Show each line of the records below where the word "nazwa" occurs.

[Record extracts]:
------------------------------------

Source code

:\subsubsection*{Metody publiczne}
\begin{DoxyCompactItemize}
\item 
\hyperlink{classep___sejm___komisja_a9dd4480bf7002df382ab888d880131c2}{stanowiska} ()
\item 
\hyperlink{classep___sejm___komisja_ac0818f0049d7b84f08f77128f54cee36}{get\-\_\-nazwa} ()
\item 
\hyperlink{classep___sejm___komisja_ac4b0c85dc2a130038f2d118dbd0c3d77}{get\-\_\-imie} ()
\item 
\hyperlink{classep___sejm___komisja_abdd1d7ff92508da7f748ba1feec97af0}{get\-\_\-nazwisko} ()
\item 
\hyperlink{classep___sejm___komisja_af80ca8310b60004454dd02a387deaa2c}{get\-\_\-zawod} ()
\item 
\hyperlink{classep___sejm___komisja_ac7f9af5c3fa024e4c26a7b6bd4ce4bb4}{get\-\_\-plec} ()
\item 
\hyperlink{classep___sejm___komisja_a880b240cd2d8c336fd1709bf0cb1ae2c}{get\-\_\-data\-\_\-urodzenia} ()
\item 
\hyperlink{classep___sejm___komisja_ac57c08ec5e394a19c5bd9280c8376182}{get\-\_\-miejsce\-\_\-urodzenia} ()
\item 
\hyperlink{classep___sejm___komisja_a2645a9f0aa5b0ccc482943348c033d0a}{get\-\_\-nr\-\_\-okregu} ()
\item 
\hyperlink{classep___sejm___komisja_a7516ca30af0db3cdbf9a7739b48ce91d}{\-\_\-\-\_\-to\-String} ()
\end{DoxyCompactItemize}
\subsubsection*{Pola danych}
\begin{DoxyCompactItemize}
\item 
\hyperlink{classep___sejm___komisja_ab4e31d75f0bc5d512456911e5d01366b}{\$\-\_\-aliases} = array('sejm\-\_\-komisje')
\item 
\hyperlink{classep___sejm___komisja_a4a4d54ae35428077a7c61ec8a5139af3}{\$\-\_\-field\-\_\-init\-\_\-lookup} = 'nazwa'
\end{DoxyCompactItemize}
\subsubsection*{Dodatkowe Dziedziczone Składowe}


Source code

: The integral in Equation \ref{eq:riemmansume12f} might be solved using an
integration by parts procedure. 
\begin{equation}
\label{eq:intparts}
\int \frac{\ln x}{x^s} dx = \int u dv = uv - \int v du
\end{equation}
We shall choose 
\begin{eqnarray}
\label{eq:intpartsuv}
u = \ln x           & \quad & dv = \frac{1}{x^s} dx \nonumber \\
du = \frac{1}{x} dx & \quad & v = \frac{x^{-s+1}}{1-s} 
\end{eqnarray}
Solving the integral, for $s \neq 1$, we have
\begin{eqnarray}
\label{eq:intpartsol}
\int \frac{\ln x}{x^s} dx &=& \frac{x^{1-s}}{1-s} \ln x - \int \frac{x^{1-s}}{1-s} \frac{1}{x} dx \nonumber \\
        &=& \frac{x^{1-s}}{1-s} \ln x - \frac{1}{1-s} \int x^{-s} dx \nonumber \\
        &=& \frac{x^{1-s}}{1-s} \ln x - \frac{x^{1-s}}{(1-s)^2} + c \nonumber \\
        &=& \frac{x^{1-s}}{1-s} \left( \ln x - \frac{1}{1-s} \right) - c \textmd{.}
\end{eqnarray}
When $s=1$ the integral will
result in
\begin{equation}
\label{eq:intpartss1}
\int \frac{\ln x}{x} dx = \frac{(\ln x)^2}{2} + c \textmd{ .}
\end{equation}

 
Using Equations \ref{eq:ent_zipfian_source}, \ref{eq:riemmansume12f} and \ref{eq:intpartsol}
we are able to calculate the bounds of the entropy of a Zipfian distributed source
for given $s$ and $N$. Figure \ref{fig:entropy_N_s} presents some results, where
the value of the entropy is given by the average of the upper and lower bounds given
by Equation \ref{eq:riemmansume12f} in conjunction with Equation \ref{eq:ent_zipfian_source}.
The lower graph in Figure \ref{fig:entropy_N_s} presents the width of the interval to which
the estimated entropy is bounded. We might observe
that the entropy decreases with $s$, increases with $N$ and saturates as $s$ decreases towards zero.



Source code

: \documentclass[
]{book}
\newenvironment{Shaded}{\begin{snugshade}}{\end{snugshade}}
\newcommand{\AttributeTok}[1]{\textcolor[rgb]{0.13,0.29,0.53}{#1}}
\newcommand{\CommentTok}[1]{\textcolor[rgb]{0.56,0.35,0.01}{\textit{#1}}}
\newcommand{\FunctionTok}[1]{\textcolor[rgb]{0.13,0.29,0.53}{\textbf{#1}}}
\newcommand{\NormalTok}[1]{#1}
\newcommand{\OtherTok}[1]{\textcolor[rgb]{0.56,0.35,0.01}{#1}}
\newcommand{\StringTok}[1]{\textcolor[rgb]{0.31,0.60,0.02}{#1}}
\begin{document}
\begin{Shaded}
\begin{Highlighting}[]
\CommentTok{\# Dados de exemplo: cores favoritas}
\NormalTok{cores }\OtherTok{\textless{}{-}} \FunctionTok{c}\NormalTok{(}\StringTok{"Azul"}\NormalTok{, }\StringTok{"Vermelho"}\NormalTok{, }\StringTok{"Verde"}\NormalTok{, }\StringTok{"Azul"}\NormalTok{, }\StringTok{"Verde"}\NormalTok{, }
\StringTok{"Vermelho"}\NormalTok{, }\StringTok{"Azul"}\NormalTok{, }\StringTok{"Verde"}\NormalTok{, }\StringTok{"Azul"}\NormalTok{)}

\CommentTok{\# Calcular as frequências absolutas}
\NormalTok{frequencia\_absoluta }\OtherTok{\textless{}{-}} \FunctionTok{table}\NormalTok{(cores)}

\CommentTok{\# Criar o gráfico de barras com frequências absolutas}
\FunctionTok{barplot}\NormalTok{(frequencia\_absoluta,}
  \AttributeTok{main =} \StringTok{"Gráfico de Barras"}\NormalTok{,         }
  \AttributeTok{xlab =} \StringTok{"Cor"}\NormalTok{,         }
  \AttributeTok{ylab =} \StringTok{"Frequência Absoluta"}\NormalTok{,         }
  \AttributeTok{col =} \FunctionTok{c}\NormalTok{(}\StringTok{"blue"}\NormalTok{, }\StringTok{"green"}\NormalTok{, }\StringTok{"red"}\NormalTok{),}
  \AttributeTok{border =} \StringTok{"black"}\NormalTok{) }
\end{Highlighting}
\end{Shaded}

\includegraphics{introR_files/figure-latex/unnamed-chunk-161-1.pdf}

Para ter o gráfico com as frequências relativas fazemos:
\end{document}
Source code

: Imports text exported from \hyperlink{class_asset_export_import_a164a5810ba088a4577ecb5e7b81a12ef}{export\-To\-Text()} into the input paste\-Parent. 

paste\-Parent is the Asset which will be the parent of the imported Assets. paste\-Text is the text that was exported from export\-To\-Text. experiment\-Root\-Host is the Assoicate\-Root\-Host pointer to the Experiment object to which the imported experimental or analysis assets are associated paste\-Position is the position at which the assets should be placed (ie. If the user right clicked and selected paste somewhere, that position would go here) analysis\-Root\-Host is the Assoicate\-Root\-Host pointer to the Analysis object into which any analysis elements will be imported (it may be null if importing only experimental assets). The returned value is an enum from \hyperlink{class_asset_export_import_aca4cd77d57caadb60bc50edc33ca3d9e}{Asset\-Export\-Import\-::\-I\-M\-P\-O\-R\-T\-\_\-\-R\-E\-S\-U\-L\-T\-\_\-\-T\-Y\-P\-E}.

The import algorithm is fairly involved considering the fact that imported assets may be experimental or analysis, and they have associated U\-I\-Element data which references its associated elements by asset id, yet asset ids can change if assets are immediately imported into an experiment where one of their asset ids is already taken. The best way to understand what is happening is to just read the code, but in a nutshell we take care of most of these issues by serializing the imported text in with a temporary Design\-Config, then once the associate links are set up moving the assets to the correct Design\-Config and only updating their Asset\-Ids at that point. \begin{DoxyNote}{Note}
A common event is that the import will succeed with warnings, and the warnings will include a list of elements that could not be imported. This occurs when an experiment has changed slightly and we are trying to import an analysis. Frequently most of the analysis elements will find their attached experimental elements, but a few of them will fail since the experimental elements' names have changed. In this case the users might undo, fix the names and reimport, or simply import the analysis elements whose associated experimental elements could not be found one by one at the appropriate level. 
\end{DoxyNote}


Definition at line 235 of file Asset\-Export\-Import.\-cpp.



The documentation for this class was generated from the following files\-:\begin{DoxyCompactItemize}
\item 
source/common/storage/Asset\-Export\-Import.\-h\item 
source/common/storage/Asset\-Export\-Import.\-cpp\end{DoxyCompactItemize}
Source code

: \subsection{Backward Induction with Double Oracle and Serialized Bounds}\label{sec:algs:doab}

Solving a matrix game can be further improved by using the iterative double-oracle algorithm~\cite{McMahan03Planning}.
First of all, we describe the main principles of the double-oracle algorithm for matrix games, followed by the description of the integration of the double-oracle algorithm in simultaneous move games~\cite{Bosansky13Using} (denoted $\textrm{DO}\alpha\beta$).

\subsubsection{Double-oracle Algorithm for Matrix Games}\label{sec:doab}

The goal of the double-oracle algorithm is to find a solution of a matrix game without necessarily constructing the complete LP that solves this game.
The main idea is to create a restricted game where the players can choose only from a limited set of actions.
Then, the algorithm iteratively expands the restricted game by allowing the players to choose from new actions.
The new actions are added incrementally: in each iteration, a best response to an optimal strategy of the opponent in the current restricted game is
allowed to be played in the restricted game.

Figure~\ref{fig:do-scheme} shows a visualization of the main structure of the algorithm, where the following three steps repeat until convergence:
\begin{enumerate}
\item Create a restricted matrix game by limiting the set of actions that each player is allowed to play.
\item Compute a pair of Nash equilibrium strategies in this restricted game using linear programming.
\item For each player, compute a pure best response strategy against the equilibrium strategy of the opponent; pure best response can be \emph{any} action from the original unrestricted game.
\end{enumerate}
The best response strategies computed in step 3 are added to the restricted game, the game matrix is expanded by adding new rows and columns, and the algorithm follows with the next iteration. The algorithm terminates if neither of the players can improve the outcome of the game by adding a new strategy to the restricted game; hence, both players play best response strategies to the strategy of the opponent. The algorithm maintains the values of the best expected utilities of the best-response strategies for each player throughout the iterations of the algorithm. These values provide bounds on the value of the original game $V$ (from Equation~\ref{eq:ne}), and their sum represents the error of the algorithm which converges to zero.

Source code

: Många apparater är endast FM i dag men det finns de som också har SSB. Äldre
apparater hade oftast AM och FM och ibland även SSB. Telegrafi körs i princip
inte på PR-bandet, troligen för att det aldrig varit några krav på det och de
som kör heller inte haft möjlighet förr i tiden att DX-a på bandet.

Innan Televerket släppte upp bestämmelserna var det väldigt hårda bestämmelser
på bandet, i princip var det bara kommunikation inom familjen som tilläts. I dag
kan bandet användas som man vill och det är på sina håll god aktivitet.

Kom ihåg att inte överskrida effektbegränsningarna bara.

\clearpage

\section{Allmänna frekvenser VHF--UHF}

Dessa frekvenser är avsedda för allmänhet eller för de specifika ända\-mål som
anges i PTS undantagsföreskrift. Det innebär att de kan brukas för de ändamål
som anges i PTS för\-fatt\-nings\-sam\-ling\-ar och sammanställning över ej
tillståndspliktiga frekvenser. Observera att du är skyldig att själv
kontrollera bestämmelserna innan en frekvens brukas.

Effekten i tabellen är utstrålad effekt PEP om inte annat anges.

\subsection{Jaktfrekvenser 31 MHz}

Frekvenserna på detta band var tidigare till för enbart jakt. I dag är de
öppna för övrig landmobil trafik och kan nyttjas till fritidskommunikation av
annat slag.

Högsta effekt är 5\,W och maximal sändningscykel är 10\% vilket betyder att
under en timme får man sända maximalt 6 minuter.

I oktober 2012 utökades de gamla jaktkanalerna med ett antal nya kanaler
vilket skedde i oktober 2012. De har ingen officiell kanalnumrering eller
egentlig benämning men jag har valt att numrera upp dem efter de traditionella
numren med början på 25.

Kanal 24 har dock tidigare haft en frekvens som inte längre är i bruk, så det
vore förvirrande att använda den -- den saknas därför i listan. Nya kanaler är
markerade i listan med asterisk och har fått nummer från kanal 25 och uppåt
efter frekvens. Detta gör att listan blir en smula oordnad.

------------------------------------

[Solution to the problem]:
\hyperlink{classep___sejm___komisja_ac0818f0049d7b84f08f77128f54cee36}{get\-\_\-nazwa} ()
\hyperlink{classep___sejm___komisja_a4a4d54ae35428077a7c61ec8a5139af3}{\$\-\_\-field\-\_\-init\-\_\-lookup} = 'nazwa'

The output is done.